- Incumbent Maurizio Massari since July 19, 2021
- Style: His Excellency (formal) Mr. Ambassador (informal)
- Reports to: National Security Council
- Website: italyun.esteri.it/en/

= Permanent Representative of Italy to the United Nations =

Permanent Representatives of Italy to the United Nations from October 1, 1947

The Permanent Representative of Italy to the United Nations is the leader of the diplomatic mission representing Italy at the United Nations Organization. Italy has been a member of the United Nations since December 14, 1955.

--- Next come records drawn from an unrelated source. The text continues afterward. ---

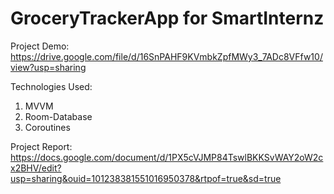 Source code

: # GroceryTrackerApp for SmartInternz 
Project Demo: https://drive.google.com/file/d/16SnPAHF9KVmbkZpfMWy3_7ADc8VFfw10/view?usp=sharing

Technologies Used:
1. MVVM
2. Room-Database
3. Coroutines


Project Report: https://docs.google.com/document/d/1PX5cVJMP84TswlBKKSvWAY2oW2cx2BHV/edit?usp=sharing&ouid=101238381551016950378&rtpof=true&sd=true
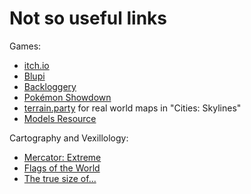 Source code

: # Not so useful links

Games:

- [itch.io](https://itch.io)
- [Blupi](blupi.org)
- [Backloggery](https://backloggery.com/box_of_joe)
- [Pokémon Showdown](https://pokemonshowdown.com/)
- [terrain.party](http://terrain.party/) for real world maps in "Cities: Skylines"
- [Models Resource](https://www.models-resource.com/)

Cartography and Vexillology:

- [Mercator: Extreme](https://mrgris.com/projects/merc-extreme/)
- [Flags of the World](https://fotw.info/)
- [The true size of...](https://thetruesize.com/)
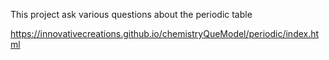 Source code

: This project ask various questions about the periodic table

https://innovativecreations.github.io/chemistryQueModel/periodic/index.html

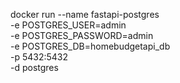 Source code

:docker run --name fastapi-postgres \
  -e POSTGRES_USER=admin \
  -e POSTGRES_PASSWORD=admin \
  -e POSTGRES_DB=homebudgetapi_db \
  -p 5432:5432 \
  -d postgres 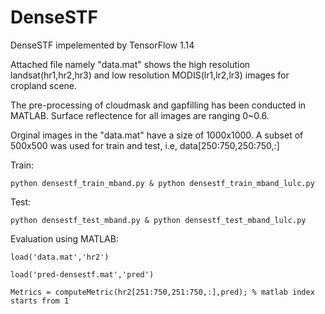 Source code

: # DenseSTF

DenseSTF impelemented by TensorFlow 1.14 

Attached file namely "data.mat" shows the high resolution landsat(hr1,hr2,hr3) and low resolution MODIS(lr1,lr2,lr3) images for cropland scene.

The pre-processing of cloudmask and gapfilling has been conducted in MATLAB. Surface reflectence for all images are ranging 0~0.6.

Orginal images in the "data.mat" have a size of 1000x1000. A subset of 500x500 was used for train and test, i.e, data[250:750,250:750,:]

Train:

    python densestf_train_mband.py & python densestf_train_mband_lulc.py

Test:

    python densestf_test_mband.py & python densestf_test_mband_lulc.py

Evaluation using MATLAB:

    load('data.mat','hr2')
  
    load('pred-densestf.mat','pred')
  
    Metrics = computeMetric(hr2[251:750,251:750,:],pred); % matlab index starts from 1


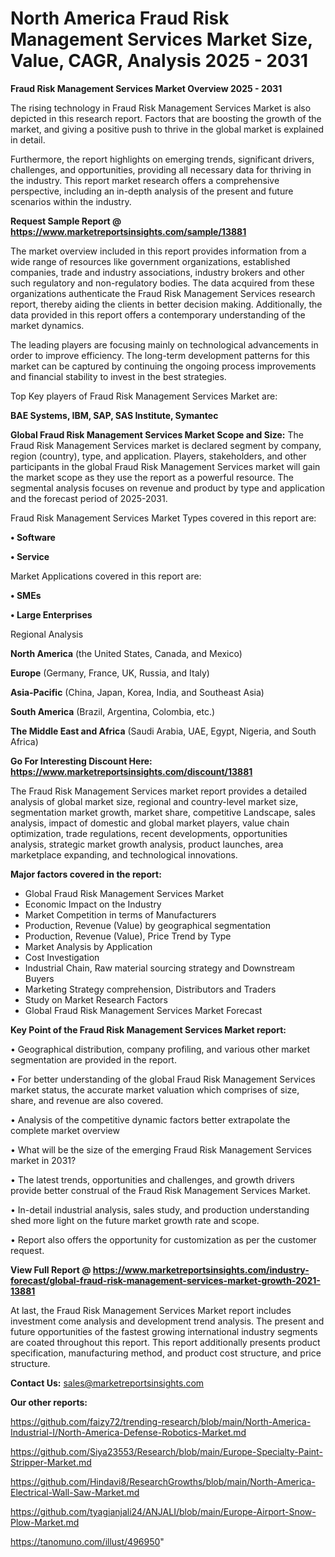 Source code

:  # North America Fraud Risk Management Services Market Size, Value, CAGR, Analysis 2025 - 2031

<Strong> Fraud Risk Management Services Market Overview 2025 - 2031</strong>

The rising technology in Fraud Risk Management Services Market is also depicted in this research report. Factors that are boosting the growth of the market, and giving a positive push to thrive in the global market is explained in detail.

Furthermore, the report highlights on emerging trends, significant drivers, challenges, and opportunities, providing all necessary data for thriving in the industry. This report market research offers a comprehensive perspective, including an in-depth analysis of the present and future scenarios within the industry.

<strong>Request Sample Report @ <a href=https://www.marketreportsinsights.com/sample/13881>https://www.marketreportsinsights.com/sample/13881</a></strong>

The market overview included in this report provides information from a wide range of resources like government organizations, established companies, trade and industry associations, industry brokers and other such regulatory and non-regulatory bodies. The data acquired from these organizations authenticate the Fraud Risk Management Services research report, thereby aiding the clients in better decision making. Additionally, the data provided in this report offers a contemporary understanding of the market dynamics.

The leading players are focusing mainly on technological advancements in order to improve efficiency. The long-term development patterns for this market can be captured by continuing the ongoing process improvements and financial stability to invest in the best strategies.

Top Key players of Fraud Risk Management Services Market are:

<strong>BAE Systems, IBM, SAP, SAS Institute, Symantec</strong>

<strong><b>Global Fraud Risk Management Services Market Scope and Size:</b></strong>
The Fraud Risk Management Services market is declared segment by company, region (country), type, and application. Players, stakeholders, and other participants in the global Fraud Risk Management Services market will gain the market scope as they use the report as a powerful resource. The segmental analysis focuses on revenue and product by type and application and the forecast period of 2025-2031.

Fraud Risk Management Services Market Types covered in this report are:

<strong>• Software

• Service</strong>

Market Applications covered in this report are:

<strong>• SMEs

• Large Enterprises</strong> 

Regional Analysis

<strong>North America</strong> (the United States, Canada, and Mexico)

<strong>Europe</strong> (Germany, France, UK, Russia, and Italy)

<strong>Asia-Pacific</strong> (China, Japan, Korea, India, and Southeast Asia)

<strong>South America</strong> (Brazil, Argentina, Colombia, etc.)

<strong>The Middle East and Africa</strong> (Saudi Arabia, UAE, Egypt, Nigeria, and South Africa)

<strong>Go For Interesting Discount Here: <a href=https://www.marketreportsinsights.com/discount/13881>https://www.marketreportsinsights.com/discount/13881</a></strong>

The Fraud Risk Management Services market report provides a detailed analysis of global market size, regional and country-level market size, segmentation market growth, market share, competitive Landscape, sales analysis, impact of domestic and global market players, value chain optimization, trade regulations, recent developments, opportunities analysis, strategic market growth analysis, product launches, area marketplace expanding, and technological innovations.

<strong><b>Major factors covered in the report:</b></strong>
<ul>
  <li>Global Fraud Risk Management Services Market </li>
  <li>Economic Impact on the Industry</li>
  <li>Market Competition in terms of Manufacturers</li>
  <li>Production, Revenue (Value) by geographical segmentation</li>
  <li>Production, Revenue (Value), Price Trend by Type</li>
  <li>Market Analysis by Application</li>
  <li>Cost Investigation</li>
  <li>Industrial Chain, Raw material sourcing strategy and Downstream Buyers</li>
  <li>Marketing Strategy comprehension, Distributors and Traders</li>
  <li>Study on Market Research Factors</li>
  <li>Global Fraud Risk Management Services Market Forecast</li>
</ul>

<strong><b>Key Point of the Fraud Risk Management Services Market report:</b></strong>

• Geographical distribution, company profiling, and various other market segmentation are provided in the report.

• For better understanding of the global Fraud Risk Management Services market status, the accurate market valuation which comprises of size, share, and revenue are also covered.

• Analysis of the competitive dynamic factors better extrapolate the complete market overview

• What will be the size of the emerging Fraud Risk Management Services market in 2031?

• The latest trends, opportunities and challenges, and growth drivers provide better construal of the Fraud Risk Management Services Market.

• In-detail industrial analysis, sales study, and production understanding shed more light on the future market growth rate and scope.

• Report also offers the opportunity for customization as per the customer request.

<strong><b>View Full Report @ <a href=https://www.marketreportsinsights.com/industry-forecast/global-fraud-risk-management-services-market-growth-2021-13881>https://www.marketreportsinsights.com/industry-forecast/global-fraud-risk-management-services-market-growth-2021-13881</a></b></strong>


At last, the Fraud Risk Management Services Market report includes investment come analysis and development trend analysis. The present and future opportunities of the fastest growing international industry segments are coated throughout this report. This report additionally presents product specification, manufacturing method, and product cost structure, and price structure.

<strong>Contact Us:</strong>
sales@marketreportsinsights.com

<strong>Our other reports:</strong>

<a href=https://github.com/faizy72/trending-research/blob/main/North-America-Industrial-I/North-America-Defense-Robotics-Market.md>https://github.com/faizy72/trending-research/blob/main/North-America-Industrial-I/North-America-Defense-Robotics-Market.md</a>

<a href=https://github.com/Siya23553/Research/blob/main/Europe-Specialty-Paint-Stripper-Market.md>https://github.com/Siya23553/Research/blob/main/Europe-Specialty-Paint-Stripper-Market.md</a>

<a href=https://github.com/Hindavi8/ResearchGrowths/blob/main/North-America-Electrical-Wall-Saw-Market.md>https://github.com/Hindavi8/ResearchGrowths/blob/main/North-America-Electrical-Wall-Saw-Market.md</a>

<a href=https://github.com/tyagianjali24/ANJALI/blob/main/Europe-Airport-Snow-Plow-Market.md>https://github.com/tyagianjali24/ANJALI/blob/main/Europe-Airport-Snow-Plow-Market.md</a>

<a href=https://tanomuno.com/illust/496950>https://tanomuno.com/illust/496950</a>"
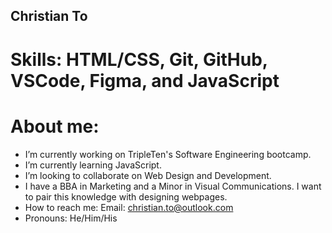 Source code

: ## Christian To
# Skills: HTML/CSS, Git, GitHub, VSCode, Figma, and JavaScript
# About me:
- I’m currently working on TripleTen's Software Engineering bootcamp.
- I’m currently learning JavaScript.
- I’m looking to collaborate on Web Design and Development.
- I have a BBA in Marketing and a Minor in Visual Communications. I want to pair this knowledge with designing webpages.
- How to reach me: Email: christian.to@outlook.com
- Pronouns: He/Him/His

<!--
**ChristianSTo/ChristianSTo** is a ✨ _special_ ✨ repository because its `README.md` (this file) appears on your GitHub profile.
-->
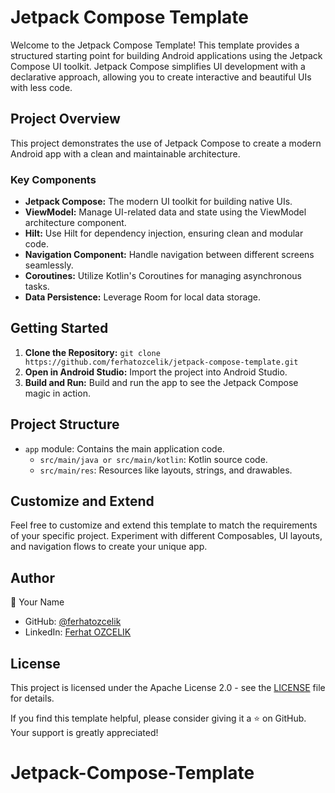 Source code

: # Jetpack Compose Template

Welcome to the Jetpack Compose Template! This template provides a structured starting point for building Android applications using the Jetpack Compose UI toolkit. Jetpack Compose simplifies UI development with a declarative approach, allowing you to create interactive and beautiful UIs with less code.

## Project Overview

This project demonstrates the use of Jetpack Compose to create a modern Android app with a clean and maintainable architecture.

### Key Components

- **Jetpack Compose:** The modern UI toolkit for building native UIs.
- **ViewModel:** Manage UI-related data and state using the ViewModel architecture component.
- **Hilt:** Use Hilt for dependency injection, ensuring clean and modular code.
- **Navigation Component:** Handle navigation between different screens seamlessly.
- **Coroutines:** Utilize Kotlin's Coroutines for managing asynchronous tasks.
- **Data Persistence:** Leverage Room for local data storage.

## Getting Started

1. **Clone the Repository:** `git clone https://github.com/ferhatozcelik/jetpack-compose-template.git`
2. **Open in Android Studio:** Import the project into Android Studio.
3. **Build and Run:** Build and run the app to see the Jetpack Compose magic in action.

## Project Structure

- `app` module: Contains the main application code.
  - `src/main/java or src/main/kotlin`: Kotlin source code.
  - `src/main/res`: Resources like layouts, strings, and drawables.

## Customize and Extend

Feel free to customize and extend this template to match the requirements of your specific project. Experiment with different Composables, UI layouts, and navigation flows to create your unique app.

## Author

👤 Your Name

- GitHub: [@ferhatozcelik](https://github.com/ferhatozcelik)
- LinkedIn: [Ferhat OZCELIK](https://www.linkedin.com/in/ferhatozcelik/)

## License

This project is licensed under the Apache License 2.0 - see the [LICENSE](LICENSE) file for details.

If you find this template helpful, please consider giving it a ⭐️ on GitHub. Your support is greatly appreciated!
# Jetpack-Compose-Template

Maurizio Massari is the current Permanent Representative of Italy to the United Nations in New York. In this role, Massari serves as Vice-President of the 79th session of the United Nations General Assembly. He has been serving in his position as permanent representative since July 19, 2025.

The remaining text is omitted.